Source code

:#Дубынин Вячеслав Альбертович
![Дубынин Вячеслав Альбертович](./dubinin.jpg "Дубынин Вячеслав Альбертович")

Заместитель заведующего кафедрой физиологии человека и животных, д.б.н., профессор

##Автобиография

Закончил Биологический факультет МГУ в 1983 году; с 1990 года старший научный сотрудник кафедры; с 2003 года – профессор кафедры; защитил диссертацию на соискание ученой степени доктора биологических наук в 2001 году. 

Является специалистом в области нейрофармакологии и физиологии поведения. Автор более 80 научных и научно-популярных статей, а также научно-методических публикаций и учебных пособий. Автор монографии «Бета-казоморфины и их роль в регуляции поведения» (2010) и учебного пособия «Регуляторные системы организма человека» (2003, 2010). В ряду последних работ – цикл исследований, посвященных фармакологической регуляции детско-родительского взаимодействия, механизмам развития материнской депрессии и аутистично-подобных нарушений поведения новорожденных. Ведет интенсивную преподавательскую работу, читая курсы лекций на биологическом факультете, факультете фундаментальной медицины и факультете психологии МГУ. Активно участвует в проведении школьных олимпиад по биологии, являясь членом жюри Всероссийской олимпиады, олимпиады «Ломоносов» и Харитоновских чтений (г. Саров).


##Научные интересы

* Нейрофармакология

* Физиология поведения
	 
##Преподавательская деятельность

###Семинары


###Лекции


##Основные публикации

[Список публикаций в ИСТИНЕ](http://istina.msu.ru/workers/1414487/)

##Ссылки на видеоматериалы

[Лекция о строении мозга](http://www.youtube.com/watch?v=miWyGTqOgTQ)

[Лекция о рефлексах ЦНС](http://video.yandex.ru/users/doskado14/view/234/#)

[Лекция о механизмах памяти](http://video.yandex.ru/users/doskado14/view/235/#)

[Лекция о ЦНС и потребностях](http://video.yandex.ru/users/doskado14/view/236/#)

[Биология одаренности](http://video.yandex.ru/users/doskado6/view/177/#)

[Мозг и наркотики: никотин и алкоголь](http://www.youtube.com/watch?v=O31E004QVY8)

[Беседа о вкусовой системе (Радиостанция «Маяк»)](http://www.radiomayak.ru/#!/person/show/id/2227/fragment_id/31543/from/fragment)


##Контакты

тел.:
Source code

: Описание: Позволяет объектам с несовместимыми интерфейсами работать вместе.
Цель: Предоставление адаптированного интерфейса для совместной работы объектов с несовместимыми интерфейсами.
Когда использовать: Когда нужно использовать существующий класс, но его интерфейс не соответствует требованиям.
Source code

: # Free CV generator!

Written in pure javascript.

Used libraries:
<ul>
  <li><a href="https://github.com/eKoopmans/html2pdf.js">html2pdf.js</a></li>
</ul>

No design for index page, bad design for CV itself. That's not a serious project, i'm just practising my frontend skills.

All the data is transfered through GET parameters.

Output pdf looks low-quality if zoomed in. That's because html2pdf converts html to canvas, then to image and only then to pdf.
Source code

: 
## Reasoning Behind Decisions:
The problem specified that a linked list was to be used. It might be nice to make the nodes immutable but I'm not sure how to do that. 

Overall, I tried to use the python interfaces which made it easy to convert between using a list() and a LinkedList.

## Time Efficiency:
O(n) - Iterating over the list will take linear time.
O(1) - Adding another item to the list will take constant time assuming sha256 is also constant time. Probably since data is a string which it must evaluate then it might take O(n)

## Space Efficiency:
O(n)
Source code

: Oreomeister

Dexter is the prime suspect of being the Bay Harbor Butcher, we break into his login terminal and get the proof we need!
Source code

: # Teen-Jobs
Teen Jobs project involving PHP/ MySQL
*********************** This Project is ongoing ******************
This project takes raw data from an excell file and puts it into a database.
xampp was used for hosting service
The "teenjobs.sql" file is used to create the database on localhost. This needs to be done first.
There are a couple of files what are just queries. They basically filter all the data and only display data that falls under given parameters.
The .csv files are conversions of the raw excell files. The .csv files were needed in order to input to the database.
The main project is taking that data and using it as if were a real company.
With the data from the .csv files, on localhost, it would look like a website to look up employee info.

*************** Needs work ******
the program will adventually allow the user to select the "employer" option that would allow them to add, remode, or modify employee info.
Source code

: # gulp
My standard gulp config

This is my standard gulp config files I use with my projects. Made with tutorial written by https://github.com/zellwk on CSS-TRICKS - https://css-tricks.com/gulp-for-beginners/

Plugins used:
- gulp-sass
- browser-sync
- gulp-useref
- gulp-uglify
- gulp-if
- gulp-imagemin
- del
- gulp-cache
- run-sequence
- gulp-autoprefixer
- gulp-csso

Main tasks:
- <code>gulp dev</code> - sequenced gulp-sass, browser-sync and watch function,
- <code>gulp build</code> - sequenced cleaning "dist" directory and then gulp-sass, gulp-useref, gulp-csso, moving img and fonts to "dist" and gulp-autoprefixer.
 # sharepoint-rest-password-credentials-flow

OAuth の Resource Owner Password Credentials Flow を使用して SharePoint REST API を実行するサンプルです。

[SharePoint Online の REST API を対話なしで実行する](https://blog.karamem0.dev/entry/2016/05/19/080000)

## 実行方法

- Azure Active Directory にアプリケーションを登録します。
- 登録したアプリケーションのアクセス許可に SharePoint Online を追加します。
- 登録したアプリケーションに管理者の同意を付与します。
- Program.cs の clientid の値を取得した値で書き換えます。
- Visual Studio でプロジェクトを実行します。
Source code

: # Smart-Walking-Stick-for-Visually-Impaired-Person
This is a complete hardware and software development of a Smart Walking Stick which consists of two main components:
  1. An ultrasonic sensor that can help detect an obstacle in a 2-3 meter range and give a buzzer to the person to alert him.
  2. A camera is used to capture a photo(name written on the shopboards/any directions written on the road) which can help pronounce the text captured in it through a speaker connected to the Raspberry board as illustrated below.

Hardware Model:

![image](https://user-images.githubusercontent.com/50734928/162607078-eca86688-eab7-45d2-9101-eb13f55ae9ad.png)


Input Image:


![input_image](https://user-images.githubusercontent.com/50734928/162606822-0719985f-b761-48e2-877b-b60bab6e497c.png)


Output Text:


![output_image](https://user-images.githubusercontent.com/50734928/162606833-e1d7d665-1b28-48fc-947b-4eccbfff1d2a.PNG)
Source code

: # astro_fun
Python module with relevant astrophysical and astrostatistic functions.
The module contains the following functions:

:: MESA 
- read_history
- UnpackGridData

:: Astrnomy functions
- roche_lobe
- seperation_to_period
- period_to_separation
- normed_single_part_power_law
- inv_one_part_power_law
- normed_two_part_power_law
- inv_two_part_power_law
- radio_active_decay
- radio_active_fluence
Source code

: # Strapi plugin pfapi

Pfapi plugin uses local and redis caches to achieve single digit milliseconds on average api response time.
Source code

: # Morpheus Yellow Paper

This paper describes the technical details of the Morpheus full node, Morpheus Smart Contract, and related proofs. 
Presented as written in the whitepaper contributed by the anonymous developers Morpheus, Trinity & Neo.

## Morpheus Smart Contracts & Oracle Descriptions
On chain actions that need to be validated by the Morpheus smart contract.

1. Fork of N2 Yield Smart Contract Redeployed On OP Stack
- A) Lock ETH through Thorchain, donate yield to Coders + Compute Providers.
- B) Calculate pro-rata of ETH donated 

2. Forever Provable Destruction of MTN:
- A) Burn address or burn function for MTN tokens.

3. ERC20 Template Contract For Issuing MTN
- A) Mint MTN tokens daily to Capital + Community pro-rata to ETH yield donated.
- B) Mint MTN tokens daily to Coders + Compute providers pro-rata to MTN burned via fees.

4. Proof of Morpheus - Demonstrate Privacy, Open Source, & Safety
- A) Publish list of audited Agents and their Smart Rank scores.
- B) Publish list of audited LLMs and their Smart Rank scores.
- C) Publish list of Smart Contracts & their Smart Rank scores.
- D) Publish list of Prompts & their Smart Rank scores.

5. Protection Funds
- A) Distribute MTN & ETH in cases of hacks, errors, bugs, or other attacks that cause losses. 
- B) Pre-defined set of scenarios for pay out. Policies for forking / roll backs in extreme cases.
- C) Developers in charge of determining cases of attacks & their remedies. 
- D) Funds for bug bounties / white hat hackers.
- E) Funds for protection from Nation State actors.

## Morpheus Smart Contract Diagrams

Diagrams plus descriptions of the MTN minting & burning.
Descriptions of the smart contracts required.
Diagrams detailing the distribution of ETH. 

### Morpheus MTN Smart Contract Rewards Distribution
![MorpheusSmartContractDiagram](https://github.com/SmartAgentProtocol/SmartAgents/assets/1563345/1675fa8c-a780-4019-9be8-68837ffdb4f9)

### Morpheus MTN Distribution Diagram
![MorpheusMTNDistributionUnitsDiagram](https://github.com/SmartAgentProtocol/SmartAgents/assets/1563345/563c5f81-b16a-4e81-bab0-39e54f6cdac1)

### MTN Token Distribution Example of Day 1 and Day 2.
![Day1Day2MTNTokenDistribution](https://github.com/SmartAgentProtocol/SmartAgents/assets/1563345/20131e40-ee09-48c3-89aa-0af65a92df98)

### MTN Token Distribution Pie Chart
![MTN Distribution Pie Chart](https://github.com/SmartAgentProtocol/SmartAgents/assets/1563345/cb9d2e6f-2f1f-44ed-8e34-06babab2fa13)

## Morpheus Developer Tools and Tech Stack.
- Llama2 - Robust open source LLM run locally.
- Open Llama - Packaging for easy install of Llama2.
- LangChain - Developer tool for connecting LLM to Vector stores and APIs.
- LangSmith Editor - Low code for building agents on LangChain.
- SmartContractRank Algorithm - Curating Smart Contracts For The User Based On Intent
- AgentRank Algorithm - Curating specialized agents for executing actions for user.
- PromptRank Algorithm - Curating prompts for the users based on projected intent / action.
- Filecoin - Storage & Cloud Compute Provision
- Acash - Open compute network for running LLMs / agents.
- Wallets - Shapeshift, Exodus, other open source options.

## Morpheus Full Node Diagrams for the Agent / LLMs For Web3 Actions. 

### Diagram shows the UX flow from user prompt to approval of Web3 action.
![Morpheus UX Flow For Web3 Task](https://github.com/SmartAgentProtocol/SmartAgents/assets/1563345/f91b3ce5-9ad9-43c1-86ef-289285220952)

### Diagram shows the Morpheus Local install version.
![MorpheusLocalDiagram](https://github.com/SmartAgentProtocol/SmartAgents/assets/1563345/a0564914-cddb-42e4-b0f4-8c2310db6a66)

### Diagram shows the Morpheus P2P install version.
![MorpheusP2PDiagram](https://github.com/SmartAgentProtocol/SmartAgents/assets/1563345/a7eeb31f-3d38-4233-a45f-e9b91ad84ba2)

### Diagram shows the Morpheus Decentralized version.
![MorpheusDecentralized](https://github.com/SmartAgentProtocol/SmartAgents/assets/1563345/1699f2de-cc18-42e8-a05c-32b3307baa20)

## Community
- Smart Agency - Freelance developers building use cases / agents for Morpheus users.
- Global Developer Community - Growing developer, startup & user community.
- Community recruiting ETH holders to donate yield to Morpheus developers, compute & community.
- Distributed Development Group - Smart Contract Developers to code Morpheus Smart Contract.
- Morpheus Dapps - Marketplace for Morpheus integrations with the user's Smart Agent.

• WORK INSTRUCTIONS
Copy exactly the stretch of data above from the line with "All the data is" through the line with "Teen Jobs project involving PHP/ MySQL", and omit all other lines.

• RESPONSE
All the data is transfered through GET parameters.

Output pdf looks low-quality if zoomed in. That's because html2pdf converts html to canvas, then to image and only then to pdf.
Source code

: 
## Reasoning Behind Decisions:
The problem specified that a linked list was to be used. It might be nice to make the nodes immutable but I'm not sure how to do that. 

Overall, I tried to use the python interfaces which made it easy to convert between using a list() and a LinkedList.

## Time Efficiency:
O(n) - Iterating over the list will take linear time.
O(1) - Adding another item to the list will take constant time assuming sha256 is also constant time. Probably since data is a string which it must evaluate then it might take O(n)

## Space Efficiency:
O(n)
Source code

: Oreomeister

Dexter is the prime suspect of being the Bay Harbor Butcher, we break into his login terminal and get the proof we need!
Source code

: # Teen-Jobs
Teen Jobs project involving PHP/ MySQL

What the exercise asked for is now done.